The SARDE comprises two modules, Fig. 1, which correspond to the two tasks of it. Module \(I\) estimates the depth of graph-structured skeleton joints based on GCN (Graph Convolutional Network). It takes the 2D coordinates of the joints in the image as the input and outputs the estimated depth. Given a set of skeleton joints \(S_I\in \mathbb{R}^{2\times N \times T}\), extracted by OpenPose [27] from video images, module \(I\) aims to estimate the joint depth \(D_{pre}\) as close as possible to the ground truth \(D_{target}\) in supervised learning manner. Module \(II\) employs the 2D image coordinates of the joints \(S_I\) combined with the estimated depth \(D_{pre}\) as the input \(S_{II}\in \mathbb{R}^{3\times N \times T}\) to output predicted action class \(C_{pre}\) as close as possible to the ground truth \(C_{target}\) with supervised learning. \(N\) represents the number of joints in a static skeleton, and \(T\) is the number of frames in the action video.

3.1  Depth Estimation Network

Depth estimation is typically applied in image and video scenarios, in which the action information is organized by 2D-pixel coordinates of the image, and many of the above-described methods are based on the properties of actions in the image. However, the skeleton joints are not organized in this manner. The most proper way for them is graph structure rather than image pixels. Therefore, the conventional depth estimation methods will no longer be applicable for skeleton joint situations. A new approach of GCN-based depth estimation is adopted to address this issue.

Human actions can be considered a series of joint graph frames \(G=(V, E)\), where the joints and their connections are organized as nodes and edges, \(V\) presents the nodes, \(E\) are the edges (e.g., the adjacent matrix \(A\)), revealing the connection and significance of neighbour nodes to the root node. \(\mathcal{A}_i = \{d (i,j)< Th \}\) is the neighbour set of node \(i\) with threshold \(Th\); \(d(i,j)\) is the distance from node \(i\) to \(j\), Fig. 2.

Fig. 2  The skeleton graph structure. The left figure is the natural connection of the human skeleton joints (A to N) in one graph frame, lots of these frames are organized consecutively in time sequence as an action series. The right figure is the adjacency matrix \(A\) of one frame. As indicated by 0, 1 in \(A\), the corresponding joints are connected or disconnected.

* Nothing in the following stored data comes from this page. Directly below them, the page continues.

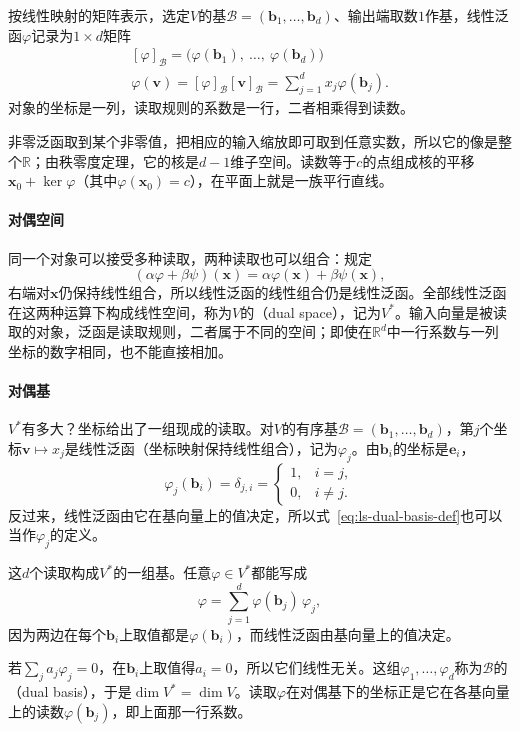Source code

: 按线性映射的矩阵表示，选定$V$的基$\mathcal B=(\bm b_1,\ldots,\bm b_d)$、输出端取数$1$作基，线性泛函$\varphi$记录为$1\times d$矩阵
\[
 \begin{gathered}
[\varphi]_{\mathcal B}=\bigl(\varphi(\bm b_1),\ \ldots,\ \varphi(\bm b_d)\bigr)\\
\varphi(\bm v)=[\varphi]_{\mathcal B}[\bm v]_{\mathcal B}=\sum_{j=1}^dx_j\varphi(\bm b_j).
 \end{gathered}
\]
对象的坐标是一列，读取规则的系数是一行，二者相乘得到读数。

非零泛函取到某个非零值，把相应的输入缩放即可取到任意实数，所以它的像是整个$\mathbb R$；由秩零度定理，它的核是$d-1$维子空间。读数等于$c$的点组成核的平移$\bm x_0+\ker\varphi$（其中$\varphi(\bm x_0)=c$），在平面上就是一族平行直线。

\paragraph{对偶空间}
同一个对象可以接受多种读取，两种读取也可以组合：规定
\[
 (\alpha\varphi+\beta\psi)(\bm x)=\alpha\varphi(\bm x)+\beta\psi(\bm x),
\]
右端对$\bm x$仍保持线性组合，所以线性泛函的线性组合仍是线性泛函。全部线性泛函在这两种运算下构成线性空间，称为$V$的（dual space），记为$V^*$。输入向量是被读取的对象，泛函是读取规则，二者属于不同的空间；即使在$\mathbb R^d$中一行系数与一列坐标的数字相同，也不能直接相加。

\paragraph{对偶基}
$V^*$有多大？坐标给出了一组现成的读取。对$V$的有序基$\mathcal B=(\bm b_1,\ldots,\bm b_d)$，第$j$个坐标$\bm v\mapsto x_j$是线性泛函（坐标映射保持线性组合），记为$\varphi_j$。由$\bm b_i$的坐标是$\bm e_i$，
\begin{equation}
 \varphi_j(\bm b_i)=\delta_{j,i}
 =\begin{cases}1,&i=j,\\0,&i\neq j.\end{cases}
 \label{eq:ls-dual-basis-def}
\end{equation}
反过来，线性泛函由它在基向量上的值决定，所以式~\eqref{eq:ls-dual-basis-def}也可以当作$\varphi_j$的定义。

这$d$个读取构成$V^*$的一组基。任意$\varphi\in V^*$都能写成
\[
 \varphi=\sum_{j=1}^d\varphi(\bm b_j)\,\varphi_j,
\]
因为两边在每个$\bm b_i$上取值都是$\varphi(\bm b_i)$，而线性泛函由基向量上的值决定。

若$\sum_ja_j\varphi_j=0$，在$\bm b_i$上取值得$a_i=0$，所以它们线性无关。这组$\varphi_1,\ldots,\varphi_d$称为$\mathcal B$的（dual basis），于是$\dim V^*=\dim V$。读取$\varphi$在对偶基下的坐标正是它在各基向量上的读数$\varphi(\bm b_j)$，即上面那一行系数。

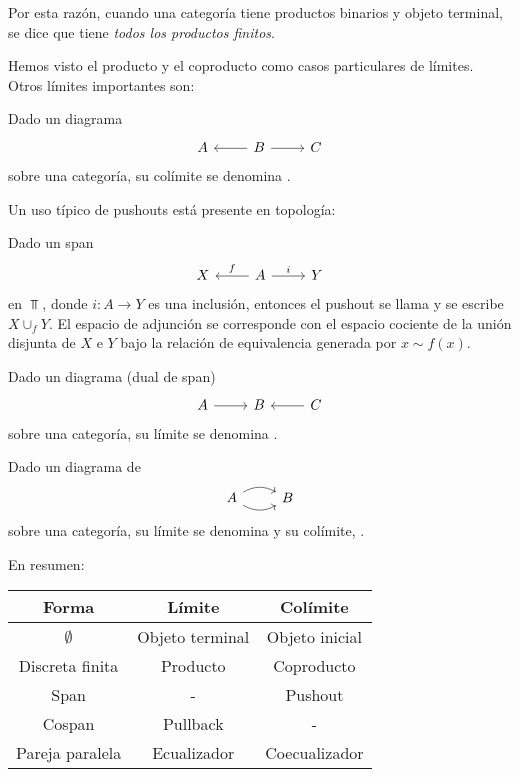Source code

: Por esta razón, cuando una categoría tiene productos binarios y objeto terminal, se dice que tiene \emph{todos los productos finitos}.

Hemos visto el producto y el coproducto como casos particulares de límites.
Otros límites importantes son:
\begin{definition}
Dado un diagrama 
\[ \begin{tikzcd}
A & B \arrow[l] \arrow[r] & C
\end{tikzcd} \]
sobre una categoría, su colímite se denomina .
\end{definition}

Un uso típico de pushouts está presente en topología:
\begin{example} %
Dado un span
\[ \begin{tikzcd}
X & A \arrow[l,"f" above] \arrow[r,"i"] & Y
\end{tikzcd} \]
en $\Top$, donde $i \colon A \to Y$ es una inclusión, entonces el pushout se llama  y se escribe $X \cup_f Y$.
El espacio de adjunción se corresponde con el espacio cociente de la unión disjunta de $X$ e $Y$ bajo la relación de equivalencia generada por $x \sim f(x)$. 
\end{example}

\begin{definition}
Dado un diagrama  (dual de span)
\[ \begin{tikzcd}
A \arrow[r] & B & C \arrow[l]
\end{tikzcd} \]
sobre una categoría, su límite se denomina .
\end{definition}
\begin{definition}
Dado un diagrama de 
\[ \begin{tikzcd}
A \arrow[r,bend left] \arrow[r,bend right] & B
\end{tikzcd} \]
sobre una categoría, su límite se denomina  y su colímite, .
\end{definition}

En resumen:

\begin{center}
\begin{tabular}{ c | c | c }
  Forma & Límite & Colímite\\
  \hline
  $\emptyset$ & Objeto terminal & Objeto inicial \\
  Discreta finita & Producto & Coproducto \\
  Span & - & Pushout \\
  Cospan & Pullback & - \\
  Pareja paralela & Ecualizador & Coecualizador
\end{tabular}
\end{center}

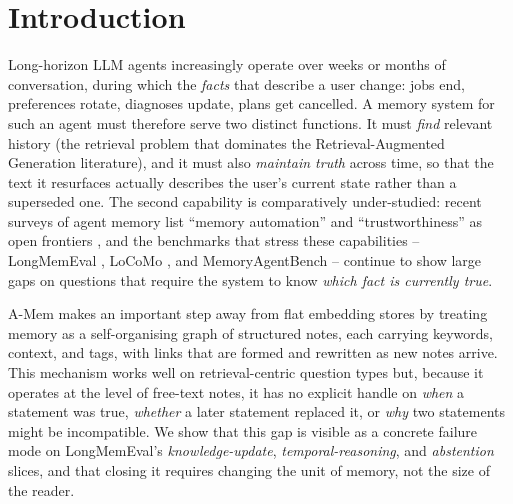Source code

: \section{Introduction}
\label{sec:intro}

Long-horizon LLM agents increasingly operate over weeks or months of
conversation, during which the \emph{facts} that describe a user change:
jobs end, preferences rotate, diagnoses update, plans get cancelled.
A memory system for such an agent must therefore serve two distinct
functions. It must \emph{find} relevant history (the retrieval problem
that dominates the Retrieval-Augmented Generation literature), and it
must also \emph{maintain truth} across time, so that the text it
resurfaces actually describes the user's current state rather than a
superseded one. The second capability is comparatively under-studied:
recent surveys of agent memory list ``memory automation'' and
``trustworthiness'' as open frontiers \citep{survey_agent_memory}, and
the benchmarks that stress these capabilities -- LongMemEval
\citep{longmemeval}, LoCoMo \citep{locomo}, and MemoryAgentBench
\citep{memoryagentbench} -- continue to show large gaps on questions
that require the system to know \emph{which fact is currently true}.

A-Mem \citep{amem} makes an important step away from flat embedding
stores by treating memory as a self-organising graph of structured
notes, each carrying keywords, context, and tags, with links that are
formed and rewritten as new notes arrive. This mechanism works well on
retrieval-centric question types but, because it operates at the level
of free-text notes, it has no explicit handle on \emph{when} a
statement was true, \emph{whether} a later statement replaced it, or
\emph{why} two statements might be incompatible. We show that this gap
is visible as a concrete failure mode on LongMemEval's
\emph{knowledge-update}, \emph{temporal-reasoning}, and
\emph{abstention} slices, and that closing it requires changing the
unit of memory, not the size of the reader.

The GCN-based approach refers to an extension of CNN in a graph structure, exhibiting the capability of modelling graph-based skeletal data [28] and effectively representing the geometric and structural correlation between nodes. The GCN operator [29] is expressed as Eq. (1), \(X_{out}\) denotes the graph convolutional output of a node, \(GCN()\) is the GCN operator, the labelling function \(label()\) assigns labels to nodes in the neighbour set, such that different significance is implemented in the neighbour nodes, with the weight function \(W()\), \(Z_i\) is for normalization. Assume the input is \(X_{in}\) and the degree matrix \(\Lambda^{ii}=\sum_jA^{ij}\), the GCN operator cab be Eq. (2).

\[\begin{align} &X_{out} (i) = \sum_{j\in\mathcal{A}_i} \frac{1}{Z_i (j)} GCN(j)\cdot W (label (j)) \tag{1} \\ &X_{out}=\sum\Lambda^{-\frac{1}{2}}A\Lambda^{-\frac{1}{2}}X_{in}W \tag{2} \end{align}\]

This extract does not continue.